What you have to do: Collect each line of the entries that holds the string "into".
------------------------
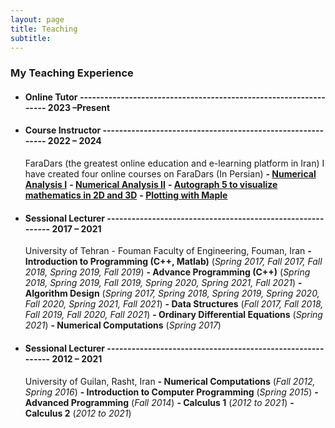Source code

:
 ```yaml
---
layout: page
title: Teaching
subtitle: 
---
```



### My Teaching Experience

- #### Online Tutor ----------------------------------------------------------------- 2023 –Present
- #### Course Instructor 	----------------------------------------------------------- 2022 – 2024
  FaraDars (the greatest online education and e-learning platform in Iran)
  I have created four online courses on FaraDars (In Persian)
    **- [Numerical Analysis I](https://faradars.org/courses/numerical-analysis-part-i-fvmth129)**
    **- [Numerical Analysis II](https://faradars.org/courses/basics-of-numerical-analysis-second-part-fvmth132)**
    **- [Autograph 5 to visualize mathematics in 2D and 3D](https://faradars.org/courses/drawing-mathematical-shapes-and-graphs-with-autograph-fvmth331)**
    **- [Plotting with Maple](https://faradars.org/courses/plotting-2d-and-3d-graphs-in-maple-fvmth333)**

- #### Sessional Lecturer ----------------------------------------------------------- 2017 – 2021
  University of Tehran - Fouman Faculty of Engineering, Fouman, Iran
  	**- Introduction to Programming (C++, Matlab)**		(_Spring 2017, Fall 2017, Fall 2018, Spring 2019, Fall 2019_)
  	**- Advance Programming (C++)**										(_Spring 2018, Spring 2019, Fall 2019, Spring 2020, Spring 2021, Fall 2021_)
  	**- Algorithm Design**												 	  (_Spring 2017, Spring 2018, Spring 2019, Spring 2020, Fall 2020, Spring 2021, Fall 2021_)
  	**- Data Structures**													  	(_Fall 2017, Fall 2018, Fall 2019, Fall 2020, Fall 2021_)
  	**- Ordinary Differential Equations** 						(_Spring 2021_)
  	**- Numerical Computations** 											(_Spring 2017_)

- #### Sessional Lecturer ----------------------------------------------------------- 2012 – 2021
  University of Guilan, Rasht, Iran
  **- Numerical Computations** 			            (_Fall 2012, Spring 2016_)
  **- Introduction to Computer Programming** 	  (_Spring 2015_)
  **- Advanced Programming**		                (_Fall 2014_)
  **- Calculus 1** 					                    (_2012 to 2021_)
  **- Calculus 2** 					                    (_2012 to 2021_)
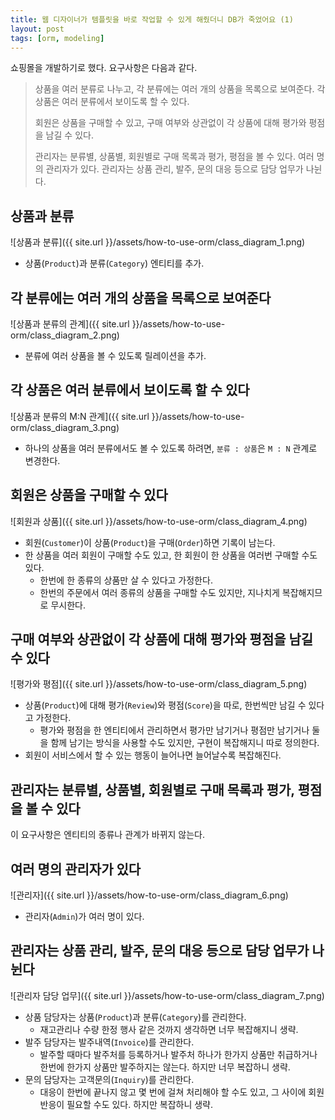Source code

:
 ```yaml
---
title: 웹 디자이너가 템플릿을 바로 작업할 수 있게 해줬더니 DB가 죽었어요 (1)
layout: post
tags: [orm, modeling]
---
```


쇼핑몰을 개발하기로 했다. 요구사항은 다음과 같다.

> 상품을 여러 분류로 나누고, 각 분류에는 여러 개의 상품을 목록으로 보여준다.
> 각 상품은 여러 분류에서 보이도록 할 수 있다.
> 
> 회원은 상품을 구매할 수 있고, 구매 여부와 상관없이 각 상품에 대해 평가와 평점을 남길 수 있다.
>
> 관리자는 분류별, 상품별, 회원별로 구매 목록과 평가, 평점을 볼 수 있다.
> 여러 명의 관리자가 있다.
> 관리자는 상품 관리, 발주, 문의 대응 등으로 담당 업무가 나뉜다.

## 상품과 분류

![상품과 분류]({{ site.url }}/assets/how-to-use-orm/class_diagram_1.png)

- 상품(`Product`)과 분류(`Category`) 엔티티를 추가.

## 각 분류에는 여러 개의 상품을 목록으로 보여준다

![상품과 분류의 관계]({{ site.url }}/assets/how-to-use-orm/class_diagram_2.png)

- 분류에 여러 상품을 볼 수 있도록 릴레이션을 추가.

## 각 상품은 여러 분류에서 보이도록 할 수 있다

![상품과 분류의 M:N 관계]({{ site.url }}/assets/how-to-use-orm/class_diagram_3.png)

- 하나의 상품을 여러 분류에서도 볼 수 있도록 하려면, `분류 : 상품`은 `M : N` 관계로 변경한다.

## 회원은 상품을 구매할 수 있다

![회원과 상품]({{ site.url }}/assets/how-to-use-orm/class_diagram_4.png)

- 회원(`Customer`)이 상품(`Product`)을 구매(`Order`)하면 기록이 남는다.
- 한 상품을 여러 회원이 구매할 수도 있고, 한 회원이 한 상품을 여러번 구매할 수도 있다.
  - 한번에 한 종류의 상품만 살 수 있다고 가정한다.
  - 한번의 주문에서 여러 종류의 상품을 구매할 수도 있지만, 지나치게 복잡해지므로 무시한다.

## 구매 여부와 상관없이 각 상품에 대해 평가와 평점을 남길 수 있다

![평가와 평점]({{ site.url }}/assets/how-to-use-orm/class_diagram_5.png)

- 상품(`Product`)에 대해 평가(`Review`)와 평점(`Score`)을 따로, 한번씩만 남길 수 있다고 가정한다.
  - 평가와 평점을 한 엔티티에서 관리하면서 평가만 남기거나 평점만 남기거나 둘을 함께 남기는 방식을 사용할 수도 있지만, 구현이 복잡해지니 따로 정의한다.
- 회원이 서비스에서 할 수 있는 행동이 늘어나면 늘어날수록 복잡해진다.

## 관리자는 분류별, 상품별, 회원별로 구매 목록과 평가, 평점을 볼 수 있다

이 요구사항은 엔티티의 종류나 관계가 바뀌지 않는다.

## 여러 명의 관리자가 있다

![관리자]({{ site.url }}/assets/how-to-use-orm/class_diagram_6.png)

- 관리자(`Admin`)가 여러 명이 있다.

## 관리자는 상품 관리, 발주, 문의 대응 등으로 담당 업무가 나뉜다

![관리자 담당 업무]({{ site.url }}/assets/how-to-use-orm/class_diagram_7.png)

- 상품 담당자는 상품(`Product`)과 분류(`Category`)를 관리한다.
  - 재고관리나 수량 한정 행사 같은 것까지 생각하면 너무 복잡해지니 생략.
- 발주 담당자는 발주내역(`Invoice`)를 관리한다.
  - 발주할 때마다 발주처를 등록하거나 발주처 하나가 한가지 상품만 취급하거나 한번에 한가지 상품만 발주하지는 않는다.
  하지만 너무 복잡하니 생략. 
- 문의 담당자는 고객문의(`Inquiry`)를 관리한다.
  - 대응이 한번에 끝나지 않고 몇 번에 걸쳐 처리해야 할 수도 있고, 그 사이에 회원 반응이 필요할 수도 있다. 하지만 복잡하니 생략.
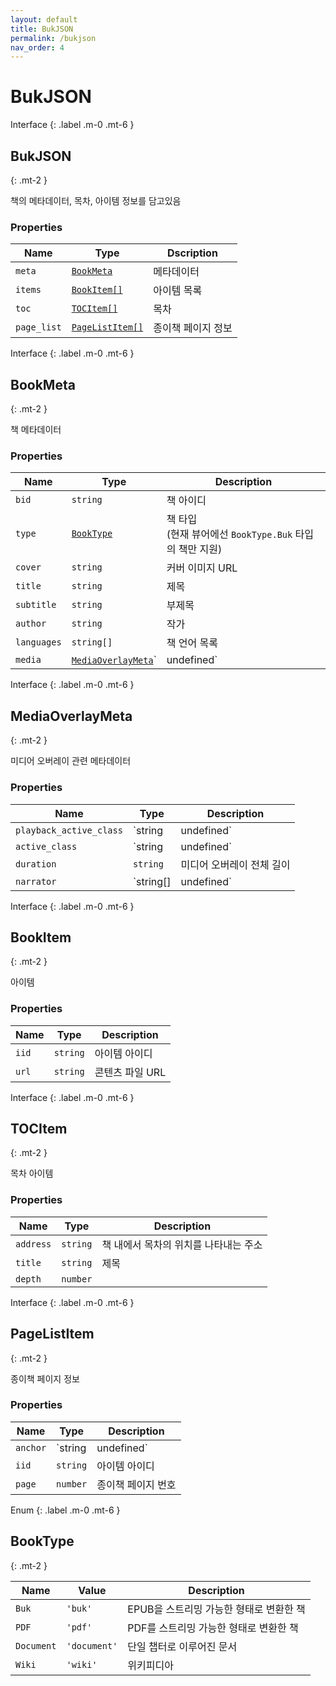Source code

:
```yaml
---
layout: default
title: BukJSON
permalink: /bukjson
nav_order: 4
---
```


# BukJSON

Interface
{: .label .m-0 .mt-6 }

## BukJSON
{: .mt-2 }

책의 메타데이터, 목차, 아이템 정보를 담고있음

### Properties

| Name        | Type                              | Dscription         |
| ----------- | --------------------------------- | ------------------ |
| `meta`      | [`BookMeta`](#bookmeta)           | 메타데이터         |
| `items`     | [`BookItem[]`](#bookitem)         | 아이템 목록        |
| `toc`       | [`TOCItem[]`](#tocitem)           | 목차               |
| `page_list` | [`PageListItem[]`](#pagelistitem) | 종이책 페이지 정보 |


Interface
{: .label .m-0 .mt-6 }

## BookMeta
{: .mt-2 }

책 메타데이터

### Properties

| Name        | Type                                               | Description                                                |
| ----------- | -------------------------------------------------- | ---------------------------------------------------------- |
| `bid`       | `string`                                           | 책 아이디                                                  |
| `type`      | [`BookType`](#booktype)                            | 책 타입<br>(현재 뷰어에선 `BookType.Buk` 타입의 책만 지원) |
| `cover`     | `string`                                           | 커버 이미지 URL                                            |
| `title`     | `string`                                           | 제목                                                       |
| `subtitle`  | `string`                                           | 부제목                                                     |
| `author`    | `string`                                           | 작가                                                       |
| `languages` | `string[]`                                         | 책 언어 목록                                               |
| `media`     | [`MediaOverlayMeta`](#mediaoverlaymeta)`| undefined` | 미디어 오버레이 관련 메타데이터                            |


Interface
{: .label .m-0 .mt-6 }

## MediaOverlayMeta
{: .mt-2 }

미디어 오버레이 관련 메타데이터

### Properties

| Name                    | Type                  | Description                                                            |
| ----------------------- | --------------------- | ---------------------------------------------------------------------- |
| `playback_active_class` | `string | undefined`   | 미디어 오버레이가 재생중일 때 document 요소에 적용되는 CSS 클래스 이름 |
| `active_class`          | `string | undefined`   | 현재 재생중인 요소에 적용되는 CSS 클래스 이름                          |
| `duration`              | `string`              | 미디어 오버레이 전체 길이                                              |
| `narrator`              | `string[] | undefined` | 내레이터                                                               |


Interface
{: .label .m-0 .mt-6 }

## BookItem
{: .mt-2 }

아이템

### Properties

| Name  | Type     | Description     |
| ----- | -------- | --------------- |
| `iid` | `string` | 아이템 아이디   |
| `url` | `string` | 콘텐츠 파일 URL |


Interface
{: .label .m-0 .mt-6 }

## TOCItem
{: .mt-2 }

목차 아이템

### Properties

| Name      | Type     | Description                           |
| --------- | -------- | ------------------------------------- |
| `address` | `string` | 책 내에서 목차의 위치를 나타내는 주소 |
| `title`   | `string` | 제목                                  |
| `depth`   | `number` |                                       |


Interface
{: .label .m-0 .mt-6 }

## PageListItem
{: .mt-2 }

종이책 페이지 정보

### Properties

| Name     | Type     | Description                                          |
| -------- | -------- | ---------------------------------------------------- |
| `anchor` | `string | undefined` | 아이템 내에서 종이책 페이지를 나타내는 요소의 아이디 |
| `iid`    | `string` | 아이템 아이디                                        |
| `page`   | `number` | 종이책 페이지 번호                                   |


Enum
{: .label .m-0 .mt-6 }

## BookType
{: .mt-2 }

| Name       | Value        | Description                             |
| ---------- | ------------ | --------------------------------------- |
| `Buk`      | `'buk'`      | EPUB을 스트리밍 가능한 형태로 변환한 책 |
| `PDF`      | `'pdf'`      | PDF를 스트리밍 가능한 형태로 변환한 책  |
| `Document` | `'document'` | 단일 챕터로 이루어진 문서                                    |
| `Wiki`     | `'wiki'`     | 위키피디아                              |
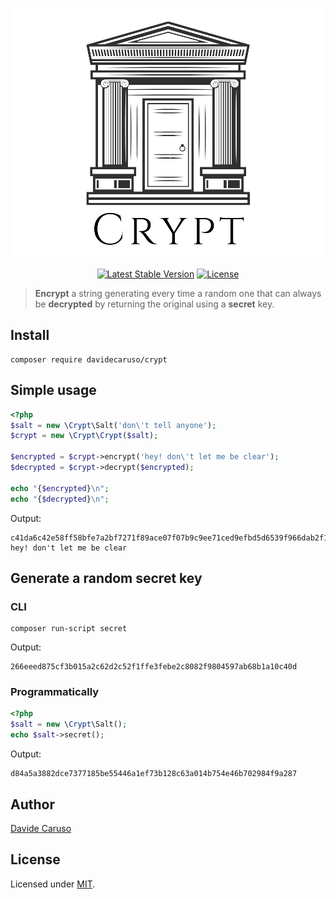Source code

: <p align="center">
    <img src="https://github.com/davidecaruso/crypt/raw/master/logo.png" alt="Crypt" title="Crypt" />
</p>


<p align="center">
    <a href="https://packagist.org/packages/davidecaruso/crypt"><img src="https://poser.pugx.org/davidecaruso/crypt/v/stable.svg" alt="Latest Stable Version"></a>
    <a href="https://packagist.org/packages/davidecaruso/crypt"><img src="https://poser.pugx.org/davidecaruso/crypt/license.svg" alt="License"></a>
</p>

> **Encrypt** a string generating every time a random one that can always be **decrypted** by returning the original using a **secret** key.

## Install
```shell script
composer require davidecaruso/crypt
```

## Simple usage
```php
<?php
$salt = new \Crypt\Salt('don\'t tell anyone');
$crypt = new \Crypt\Crypt($salt);

$encrypted = $crypt->encrypt('hey! don\'t let me be clear');
$decrypted = $crypt->decrypt($encrypted);

echo "{$encrypted}\n";
echo "{$decrypted}\n";
```
Output:
```text
c41da6c42e58ff58bfe7a2bf7271f89ace07f07b9c9ee71ced9efbd5d6539f966dab2f167bb22c463b37
hey! don't let me be clear
```

## Generate a random secret key 
### CLI
```shell script
composer run-script secret
```
Output:
```text
266eeed875cf3b015a2c62d2c52f1ffe3febe2c8082f9804597ab68b1a10c40d
```

### Programmatically
```php
<?php
$salt = new \Crypt\Salt();
echo $salt->secret();
```
Output:
```text
d84a5a3882dce7377185be55446a1ef73b128c63a014b754e46b702984f9a287
```

## Author
[Davide Caruso](https://about.me/davidecaruso)

## License
Licensed under [MIT](LICENSE).
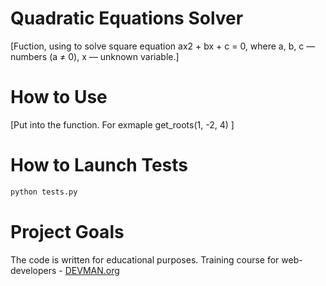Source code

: # Quadratic Equations Solver

[Fuction, using to solve square equation ax2 + bx + c = 0, where a, b, c — numbers (a ≠ 0), x — unknown variable.]

# How to Use

[Put into the function. For exmaple get_roots(1, -2, 4) ]

# How to Launch Tests

```bash
python tests.py
```

# Project Goals

The code is written for educational purposes. Training course for web-developers - [DEVMAN.org](https://devman.org)
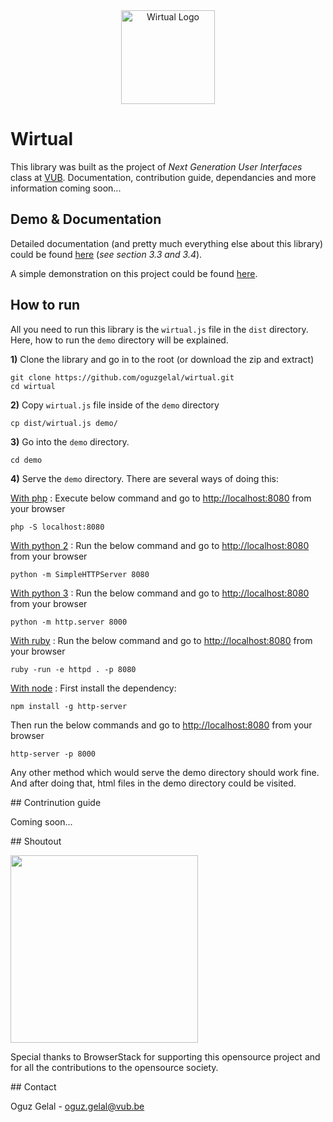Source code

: <div style="text-align: center;"><img src="http://i.imgur.com/CGV3sgl.png" alt="Wirtual Logo" width="150"></div>


# Wirtual

This library was built as the project of *Next Generation User Interfaces* class at <a href="http://vub.ac.be" target="_new">VUB</a>. Documentation, contribution guide, dependancies and more information coming soon...


## Demo & Documentation

Detailed documentation (and pretty much everything else about this library) could be found [here](wirtual.pdf) (*see section 3.3 and 3.4*).

A simple demonstration on this project could be found <a href="https://youtu.be/gSaTBP0ME_A" target="_new">here</a>.


## How to run

All you need to run this library is the `wirtual.js` file in the `dist` directory. Here, how to run the `demo` directory will be explained.

**1)** Clone the library and go in to the root (or download the zip and extract)

```
git clone https://github.com/oguzgelal/wirtual.git
cd wirtual
```

**2)** Copy `wirtual.js` file inside of the `demo` directory

```
cp dist/wirtual.js demo/
```

**3)** Go into the `demo` directory.

```
cd demo
```

**4)** Serve the `demo` directory. There are several ways of doing this: 

<u>With php</u> : Execute below command and go to <a href="http://localhost:8080" target="_new">http://localhost:8080</a> from your browser

```
php -S localhost:8080
```

<u>With python 2</u> : Run the below command and go to <a href="http://localhost:8080" target="_new">http://localhost:8080</a> from your browser

```
python -m SimpleHTTPServer 8080
```

<u>With python 3</u> : Run the below command and go to <a href="http://localhost:8080" target="_new">http://localhost:8080</a> from your browser

```
python -m http.server 8000
```

<u>With ruby</u> : Run the below command and go to <a href="http://localhost:8080" target="_new">http://localhost:8080</a> from your browser

```
ruby -run -e httpd . -p 8080
```

<u>With node</u> : First install the dependency:

```
npm install -g http-server
```

Then run the below commands and go to <a href="http://localhost:8080" target="_new">http://localhost:8080</a> from your browser

```
http-server -p 8000
```

Any other method which would serve the demo directory should work fine. And after doing that, html files in the demo directory could be visited.


## Contrinution guide

Coming soon...


## Shoutout

<img src="https://www.browserstack.com/images/layout/browserstack-logo-600x315.png" style="width: 300px;" />

Special thanks to BrowserStack for supporting this opensource project and for all the contributions to the opensource society.


## Contact

Oguz Gelal - <a href="mailto:oguz.gelal@vub.be">oguz.gelal@vub.be</a>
------------------------
Written answer:
[Put into the function. For exmaple get_roots(1, -2, 4) ]
**3)** Go into the `demo` directory.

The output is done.